Les spectateurs ont d’abord suivi l’histoire individuelle de chaque membre de la famille où le père domine. Malade, se sachant condamné, il regarde avec amertume les déchirements parmi ses héritiers et essaie de mettre de l’ordre dans les rivalités entre les frères. L’un a des problèmes de trésorerie pour son entreprise et lorgne sur l’héritage, un autre, stérile, restera sans descendance et donc sans transmission, un troisième, avocat, cherche à se hisser en se présentant aux élections municipales, au risque de devoir collaborer avec Israël... Les malentendus le disputent parfois à l’amertume et aux rancoeurs. Les femmes sont plus fortes, plus dignes, plus complices surtout : la soeur aînée devenue la mère de tous et la benjamine (Hafsia Hersi) qui représente l’indépendance, d’autant plus qu’elle aime un étranger, un Anglais. C’est ce qui va nouer le drame. S’inspirant de sa propre histoire familiale - sans que le film soit réellement autobiographique - Hiam Abbass s’est identifiée à ce personnage. Elle s’est à elle-même octroyée le rôle ingrat de l’épouse d’un des fils, conservatrice, aigrie, prête à reproduire à l’infini les interdits et les contraintes de la société étouffante que la plus jeune rejette et qu’elle finira par fuir, avec une lucidité désabusée.
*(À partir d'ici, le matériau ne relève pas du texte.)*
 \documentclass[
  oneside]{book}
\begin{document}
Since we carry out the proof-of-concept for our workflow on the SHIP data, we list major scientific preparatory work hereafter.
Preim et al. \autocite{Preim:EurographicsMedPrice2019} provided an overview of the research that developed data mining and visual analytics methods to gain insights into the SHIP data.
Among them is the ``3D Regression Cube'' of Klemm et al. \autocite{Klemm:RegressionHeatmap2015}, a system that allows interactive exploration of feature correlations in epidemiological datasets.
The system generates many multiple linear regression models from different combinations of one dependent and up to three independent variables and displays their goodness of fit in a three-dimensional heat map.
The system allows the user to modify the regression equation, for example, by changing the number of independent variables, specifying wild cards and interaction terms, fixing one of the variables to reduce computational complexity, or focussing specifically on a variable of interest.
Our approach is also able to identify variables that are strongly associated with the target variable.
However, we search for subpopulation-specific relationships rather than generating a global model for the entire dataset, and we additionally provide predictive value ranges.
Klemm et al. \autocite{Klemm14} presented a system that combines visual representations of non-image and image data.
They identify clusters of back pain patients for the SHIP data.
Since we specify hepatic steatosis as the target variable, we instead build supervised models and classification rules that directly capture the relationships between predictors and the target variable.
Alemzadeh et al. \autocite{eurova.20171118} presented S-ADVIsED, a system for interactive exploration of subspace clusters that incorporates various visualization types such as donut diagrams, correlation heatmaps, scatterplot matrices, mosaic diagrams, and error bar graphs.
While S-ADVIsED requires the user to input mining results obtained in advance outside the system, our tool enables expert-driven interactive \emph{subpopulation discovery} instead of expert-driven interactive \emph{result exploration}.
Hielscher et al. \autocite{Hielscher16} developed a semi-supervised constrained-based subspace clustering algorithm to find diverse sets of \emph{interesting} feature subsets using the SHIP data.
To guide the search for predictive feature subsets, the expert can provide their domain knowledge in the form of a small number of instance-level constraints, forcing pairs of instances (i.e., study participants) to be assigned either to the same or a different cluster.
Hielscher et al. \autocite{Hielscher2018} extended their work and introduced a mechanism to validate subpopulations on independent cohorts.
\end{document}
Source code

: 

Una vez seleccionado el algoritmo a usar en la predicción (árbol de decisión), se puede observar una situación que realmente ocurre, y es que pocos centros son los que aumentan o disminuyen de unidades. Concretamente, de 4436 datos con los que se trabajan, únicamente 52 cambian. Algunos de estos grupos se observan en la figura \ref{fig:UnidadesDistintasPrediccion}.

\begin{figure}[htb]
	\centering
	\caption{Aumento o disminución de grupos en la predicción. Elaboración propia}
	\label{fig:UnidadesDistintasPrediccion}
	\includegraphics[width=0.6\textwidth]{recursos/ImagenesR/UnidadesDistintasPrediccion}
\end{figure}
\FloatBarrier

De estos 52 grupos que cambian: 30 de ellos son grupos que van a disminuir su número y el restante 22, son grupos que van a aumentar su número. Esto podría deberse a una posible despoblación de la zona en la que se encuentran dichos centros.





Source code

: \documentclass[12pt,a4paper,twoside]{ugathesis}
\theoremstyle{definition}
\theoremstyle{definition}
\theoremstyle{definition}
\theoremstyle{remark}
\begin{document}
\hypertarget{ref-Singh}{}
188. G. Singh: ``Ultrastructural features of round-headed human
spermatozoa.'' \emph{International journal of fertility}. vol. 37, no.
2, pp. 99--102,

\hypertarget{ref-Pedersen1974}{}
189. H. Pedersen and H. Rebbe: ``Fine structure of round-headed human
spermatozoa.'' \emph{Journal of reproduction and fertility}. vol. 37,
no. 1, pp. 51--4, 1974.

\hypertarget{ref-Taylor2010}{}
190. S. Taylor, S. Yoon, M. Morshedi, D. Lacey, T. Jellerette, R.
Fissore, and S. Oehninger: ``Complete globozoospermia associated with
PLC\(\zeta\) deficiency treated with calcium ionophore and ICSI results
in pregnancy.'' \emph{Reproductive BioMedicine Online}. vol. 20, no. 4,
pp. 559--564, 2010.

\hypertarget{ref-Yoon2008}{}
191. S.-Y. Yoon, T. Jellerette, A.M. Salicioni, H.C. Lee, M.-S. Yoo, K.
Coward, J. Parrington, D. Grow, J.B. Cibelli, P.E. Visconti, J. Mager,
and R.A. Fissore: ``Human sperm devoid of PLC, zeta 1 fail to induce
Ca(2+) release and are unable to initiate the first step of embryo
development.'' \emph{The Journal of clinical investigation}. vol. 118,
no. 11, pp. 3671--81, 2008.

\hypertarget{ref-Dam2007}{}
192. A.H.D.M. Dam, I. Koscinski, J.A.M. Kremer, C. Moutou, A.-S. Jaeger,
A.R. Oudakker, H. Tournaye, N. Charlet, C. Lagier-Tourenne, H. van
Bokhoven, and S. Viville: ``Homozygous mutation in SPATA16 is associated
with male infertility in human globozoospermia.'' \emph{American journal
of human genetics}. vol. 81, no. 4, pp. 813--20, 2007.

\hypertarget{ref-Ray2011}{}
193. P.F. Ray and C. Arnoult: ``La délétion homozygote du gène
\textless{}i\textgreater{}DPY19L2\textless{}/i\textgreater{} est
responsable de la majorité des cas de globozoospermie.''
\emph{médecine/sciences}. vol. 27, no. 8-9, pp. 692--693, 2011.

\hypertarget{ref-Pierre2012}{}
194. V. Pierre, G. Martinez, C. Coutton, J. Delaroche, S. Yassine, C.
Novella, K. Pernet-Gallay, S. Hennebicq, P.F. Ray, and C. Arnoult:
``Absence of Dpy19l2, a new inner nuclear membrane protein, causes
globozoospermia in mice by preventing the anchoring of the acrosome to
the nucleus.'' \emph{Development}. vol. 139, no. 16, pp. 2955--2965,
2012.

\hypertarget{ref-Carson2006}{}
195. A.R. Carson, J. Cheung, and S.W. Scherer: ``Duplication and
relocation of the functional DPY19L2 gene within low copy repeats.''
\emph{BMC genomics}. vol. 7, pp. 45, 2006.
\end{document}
Hiam Abbass fait preuve d’une grande maîtrise dans sa direction d’acteurs. Mais, voulant trop en dire, comme souvent dans un premier film, chaque personnage semble stéréotypé ou emblématique des malheurs de cette région exposée sur tous les plans : histoire, territoire, culture, religion.... Le film a été tourné dans le village du Nord de la Galilée où la réalisatrice a grandi, et dans les environs : des paysages magnifiques, avec des lumières de soleil rasant et une beauté sereine, contredite par le bruit des explosions et le vrombissement continuel des avions et des hélicoptères qui surveillent sans cesse la région, hantant la tête des habitants. La bande son, très importante, illustre la tension constante de l’Histoire qui vient s’ajouter à celles des histoires de famille.